She left for church after that and I went back to bed for a couple of hours. When I finally got up for good, I remember spending some time thinking about what she had said.
I didn’t know how that story in the Post was going to affect my career exactly, but by most measures people would consider me a success. I was part of a small elite playing professional baseball. People looked up to me; at least they had up until now. Like most guys who played in the minors, I had struggled financially. But now I was making great money. I didn’t have any complaints on that score.
And yet my mother was right. Something was missing.
It wasn’t sex. At first, after I met Riley, I thought it had been sex and realized I had ended up clinging to him for the sex. The sex was good. I enjoyed it. I wanted to experience it again. But it wasn’t the main thing that was missing.
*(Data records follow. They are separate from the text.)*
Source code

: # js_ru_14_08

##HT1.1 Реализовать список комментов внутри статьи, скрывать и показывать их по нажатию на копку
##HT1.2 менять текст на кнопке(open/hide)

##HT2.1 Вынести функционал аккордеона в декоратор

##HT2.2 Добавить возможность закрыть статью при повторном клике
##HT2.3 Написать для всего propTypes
Friendship? I suppose that was part of it. It seemed like the higher I rose in professional baseball the harder it became to make new friends or to sustain the ones I already had. I was determined to get my priorities right. I was going to be seeing more of Zachary, D.W., Brady and Mark. But something more was missing.
I had been thinking about it even before the story came out. Companionship, love, call it whatever you will; when Riley and I made love, it was great. But after the lovemaking was over, it seemed like some kind of invisible curtain divided our bed in two. We shared the bed, but somehow we didn’t share one another except when we were having sex.
I remember sighing.
None of this is going to do you any good, Ethan. You can spend all day thinking about this stuff, but it’s not going to change anything. If you want things to change, you have to make them change.
With nothing better to do, I checked my phone. There was a message waiting from Lee so I called him back. He said Jack wanted to talk to me so I hung up and dialed his number.
He answered the phone promptly.
“Tell me something I want to hear,” the voice on the other end prompted.
I had to laugh. Jack seemed to have all these trite little phrases he used to get a conversation flowing.
“How about something like you’re an idiot for not playing Ethan Williams last night,” I replied. “Is that something you’d like to hear?”
He snorted out a half laugh.
“Well, well, if it isn’t young Mr. Williams himself,” he said. “Finally got the message I see. Well, no matter; but I have to say I’m a little surprised here, Ethan. There really haven’t been many reporters nosing around the stadium this morning. And it’s not like the phones have been ringing off the hook here either. We’ve had maybe twenty or thirty calls and most of them have been supportive of you and angry at me for sitting you out.”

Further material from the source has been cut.